-- DATASET EXTRACT follows --

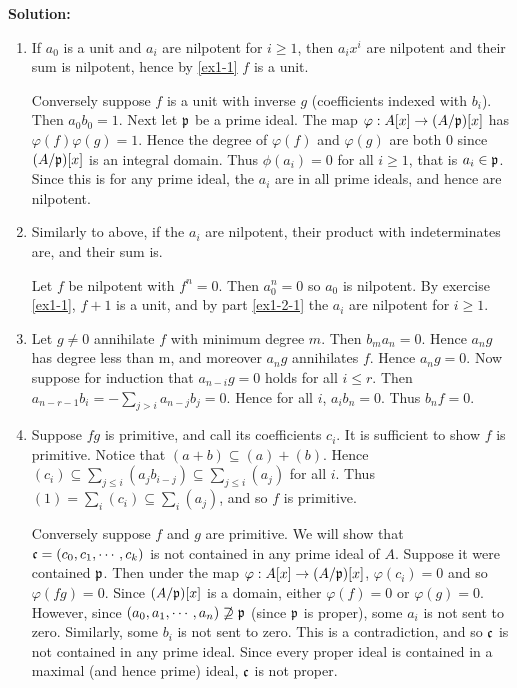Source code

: \documentclass{article}
\begin{document}
\noindent\textbf{Solution:}
\begin{enumerate} \label{ex1-2}
    \item
        If \(a_0\) is a unit and \(a_i\) are nilpotent for \(i \geq 1\), then \(a_i x^i\) are nilpotent and their sum is nilpotent, hence by \ref{ex1-1} \(f\) is a unit.

        Conversely suppose \(f\) is a unit with inverse \(g\) (coefficients indexed with \(b_i\)).
        Then \(a_0 b_0 = 1\).
        Next let \(\idealp\) be a prime ideal.
        The map \(\varphi : A[x] \to (A/\idealp)[x]\) has \(\varphi(f)\varphi(g) = 1\).
        Hence the degree of \(\varphi(f)\) and \(\varphi(g)\) are both \(0\) since \((A/\idealp)[x]\) is an integral domain.
        Thus \(\phi(a_i) = 0\) for all \(i \geq 1\), that is \(a_i \in \idealp\).
        Since this is for any prime ideal, the \(a_i\) are in all prime ideals, and hence are nilpotent.
    \item
        Similarly to above, if the \(a_i\) are nilpotent, their product with indeterminates are, and their sum is.

        Let \(f\) be nilpotent with \(f^n = 0\).
        Then \(a_0^n = 0\) so \(a_0\) is nilpotent.
        By exercise \ref{ex1-1}, \(f + 1\) is a unit, and by part \ref{ex1-2-1} the \(a_i\) are nilpotent for \(i \geq 1\).
    \item
        Let \(g \neq 0\) annihilate \(f\) with minimum degree \(m\).
        Then \(b_m a_n = 0\).
        Hence \(a_n g\) has degree less than m, and moreover \(a_n g\) annihilates \(f\).
        Hence \(a_n g = 0\).
        Now suppose for induction that \(a_{n-i} g = 0\) holds for all \(i \leq r\).
        Then \(a_{n-r-1} b_i = - \sum_{j > i} a_{n-j} b_j = 0\).
        Hence for all \(i\), \(a_i b_n = 0\).
        Thus \(b_n f = 0\).
    \item
        Suppose \(fg\) is primitive, and call its coefficients \(c_i\).
        It is sufficient to show \(f\) is primitive.
        Notice that \((a + b) \subseteq (a) + (b)\).
        Hence \((c_i) \subseteq \sum_{j \leq i} (a_j b_{i-j}) \subseteq \sum_{j \leq i} (a_j)\) for all \(i\).
        Thus \((1) = \sum_i (c_i) \subseteq \sum_i (a_j)\), and so \(f\) is primitive.

        Conversely suppose \(f\) and \(g\) are primitive.
        We will show that \(\idealc = (c_0, c_1, \cdots, c_k)\) is not contained in any prime ideal of \(A\).
        Suppose it were contained \(\idealp\).
        Then under the map \(\varphi : A[x] \to (A/\idealp)[x]\), \(\varphi(c_i) = 0\) and so \(\varphi(fg) = 0\).
        Since \((A/\idealp)[x]\) is a domain, either \(\varphi(f) = 0\) or \(\varphi(g) = 0\).
        However, since \((a_0, a_1, \cdots, a_n) \not\supseteq \idealp\) (since \(\idealp\) is proper), some \(a_i\) is not sent to zero.
        Similarly, some \(b_i\) is not sent to zero.
        This is a contradiction, and so \(\idealc\) is not contained in any prime ideal.
        Since every proper ideal is contained in a maximal (and hence prime) ideal, \(\idealc\) is not proper.
\end{enumerate}
\end{document}
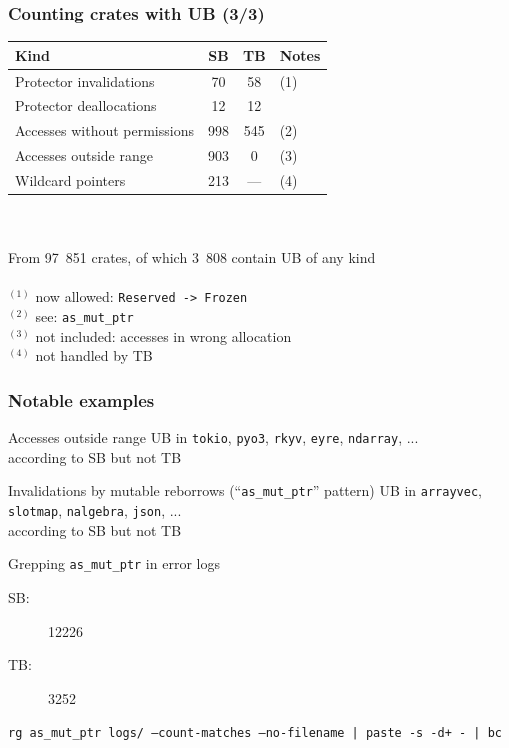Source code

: \begin{frame}
    \frametitle{Counting crates with UB (3/3)}
    \begin{tabular}{|l|c|c|l|}
        \hline
        Kind                         &  SB &  TB & Notes\\
        \hline
        Protector invalidations      &  70 &  58 & \tiny(1) \\
        Protector deallocations      &  12 &  12 & \\
        Accesses without permissions & 998 & 545 & \tiny(2) \\
        Accesses outside range       & 903 &   0 & \tiny(3) \\
        Wildcard pointers            & 213 & --- & \tiny(4) \\
        \hline
    \end{tabular}~\\~\\
    From 97~851 crates, of which 3~808 contain UB of any kind\\~\\

    {\footnotesize
    \(^{(1)}\) now allowed: \texttt{Reserved -> Frozen}\\
    \(^{(2)}\) see: \texttt{as\_mut\_ptr}\\
    \(^{(3)}\) not included: accesses in wrong allocation\\
    \(^{(4)}\) not handled by TB\\
    }
\end{frame}

\begin{frame}
    \frametitle{Notable examples}
    \begin{block}{Accesses outside range}
        UB in \texttt{tokio}, \texttt{pyo3}, \texttt{rkyv}, \texttt{eyre}, \texttt{ndarray}, ...\\
        according to SB but not TB
    \end{block}
    \begin{block}{Invalidations by mutable reborrows (``\texttt{as\_mut\_ptr}'' pattern)}
        UB in \texttt{arrayvec}, \texttt{slotmap}, \texttt{nalgebra}, \texttt{json}, ...\\
        according to SB but not TB
    \end{block}
    \begin{block}{Grepping \texttt{as\_mut\_ptr} in error logs}
        \begin{description}
            \item[SB:] 12226
            \item[TB:] 3252
        \end{description}
        {\scriptsize\texttt{rg as\_mut\_ptr logs/ ---count-matches ---no-filename | paste -s -d+ - | bc}}
    \end{block}
\end{frame}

-- DATASET EXTRACT concluded --

All the lines above need to be repeated exactly, with no pictures carried over.

Source code

: \documentclass{article}
\begin{document}
\noindent\textbf{Solution:}
\begin{enumerate} \label{ex1-2}
    \item
        If \(a_0\) is a unit and \(a_i\) are nilpotent for \(i \geq 1\), then \(a_i x^i\) are nilpotent and their sum is nilpotent, hence by \ref{ex1-1} \(f\) is a unit.

        Conversely suppose \(f\) is a unit with inverse \(g\) (coefficients indexed with \(b_i\)).
        Then \(a_0 b_0 = 1\).
        Next let \(\idealp\) be a prime ideal.
        The map \(\varphi : A[x] \to (A/\idealp)[x]\) has \(\varphi(f)\varphi(g) = 1\).
        Hence the degree of \(\varphi(f)\) and \(\varphi(g)\) are both \(0\) since \((A/\idealp)[x]\) is an integral domain.
        Thus \(\phi(a_i) = 0\) for all \(i \geq 1\), that is \(a_i \in \idealp\).
        Since this is for any prime ideal, the \(a_i\) are in all prime ideals, and hence are nilpotent.
    \item
        Similarly to above, if the \(a_i\) are nilpotent, their product with indeterminates are, and their sum is.

        Let \(f\) be nilpotent with \(f^n = 0\).
        Then \(a_0^n = 0\) so \(a_0\) is nilpotent.
        By exercise \ref{ex1-1}, \(f + 1\) is a unit, and by part \ref{ex1-2-1} the \(a_i\) are nilpotent for \(i \geq 1\).
    \item
        Let \(g \neq 0\) annihilate \(f\) with minimum degree \(m\).
        Then \(b_m a_n = 0\).
        Hence \(a_n g\) has degree less than m, and moreover \(a_n g\) annihilates \(f\).
        Hence \(a_n g = 0\).
        Now suppose for induction that \(a_{n-i} g = 0\) holds for all \(i \leq r\).
        Then \(a_{n-r-1} b_i = - \sum_{j > i} a_{n-j} b_j = 0\).
        Hence for all \(i\), \(a_i b_n = 0\).
        Thus \(b_n f = 0\).
    \item
        Suppose \(fg\) is primitive, and call its coefficients \(c_i\).
        It is sufficient to show \(f\) is primitive.
        Notice that \((a + b) \subseteq (a) + (b)\).
        Hence \((c_i) \subseteq \sum_{j \leq i} (a_j b_{i-j}) \subseteq \sum_{j \leq i} (a_j)\) for all \(i\).
        Thus \((1) = \sum_i (c_i) \subseteq \sum_i (a_j)\), and so \(f\) is primitive.

        Conversely suppose \(f\) and \(g\) are primitive.
        We will show that \(\idealc = (c_0, c_1, \cdots, c_k)\) is not contained in any prime ideal of \(A\).
        Suppose it were contained \(\idealp\).
        Then under the map \(\varphi : A[x] \to (A/\idealp)[x]\), \(\varphi(c_i) = 0\) and so \(\varphi(fg) = 0\).
        Since \((A/\idealp)[x]\) is a domain, either \(\varphi(f) = 0\) or \(\varphi(g) = 0\).
        However, since \((a_0, a_1, \cdots, a_n) \not\supseteq \idealp\) (since \(\idealp\) is proper), some \(a_i\) is not sent to zero.
        Similarly, some \(b_i\) is not sent to zero.
        This is a contradiction, and so \(\idealc\) is not contained in any prime ideal.
        Since every proper ideal is contained in a maximal (and hence prime) ideal, \(\idealc\) is not proper.
\end{enumerate}
\end{document}
Source code

: \begin{frame}
    \frametitle{Counting crates with UB (3/3)}
    \begin{tabular}{|l|c|c|l|}
        \hline
        Kind                         &  SB &  TB & Notes\\
        \hline
        Protector invalidations      &  70 &  58 & \tiny(1) \\
        Protector deallocations      &  12 &  12 & \\
        Accesses without permissions & 998 & 545 & \tiny(2) \\
        Accesses outside range       & 903 &   0 & \tiny(3) \\
        Wildcard pointers            & 213 & --- & \tiny(4) \\
        \hline
    \end{tabular}~\\~\\
    From 97~851 crates, of which 3~808 contain UB of any kind\\~\\

    {\footnotesize
    \(^{(1)}\) now allowed: \texttt{Reserved -> Frozen}\\
    \(^{(2)}\) see: \texttt{as\_mut\_ptr}\\
    \(^{(3)}\) not included: accesses in wrong allocation\\
    \(^{(4)}\) not handled by TB\\
    }
\end{frame}

\begin{frame}
    \frametitle{Notable examples}
    \begin{block}{Accesses outside range}
        UB in \texttt{tokio}, \texttt{pyo3}, \texttt{rkyv}, \texttt{eyre}, \texttt{ndarray}, ...\\
        according to SB but not TB
    \end{block}
    \begin{block}{Invalidations by mutable reborrows (``\texttt{as\_mut\_ptr}'' pattern)}
        UB in \texttt{arrayvec}, \texttt{slotmap}, \texttt{nalgebra}, \texttt{json}, ...\\
        according to SB but not TB
    \end{block}
    \begin{block}{Grepping \texttt{as\_mut\_ptr} in error logs}
        \begin{description}
            \item[SB:] 12226
            \item[TB:] 3252
        \end{description}
        {\scriptsize\texttt{rg as\_mut\_ptr logs/ ---count-matches ---no-filename | paste -s -d+ - | bc}}
    \end{block}
\end{frame}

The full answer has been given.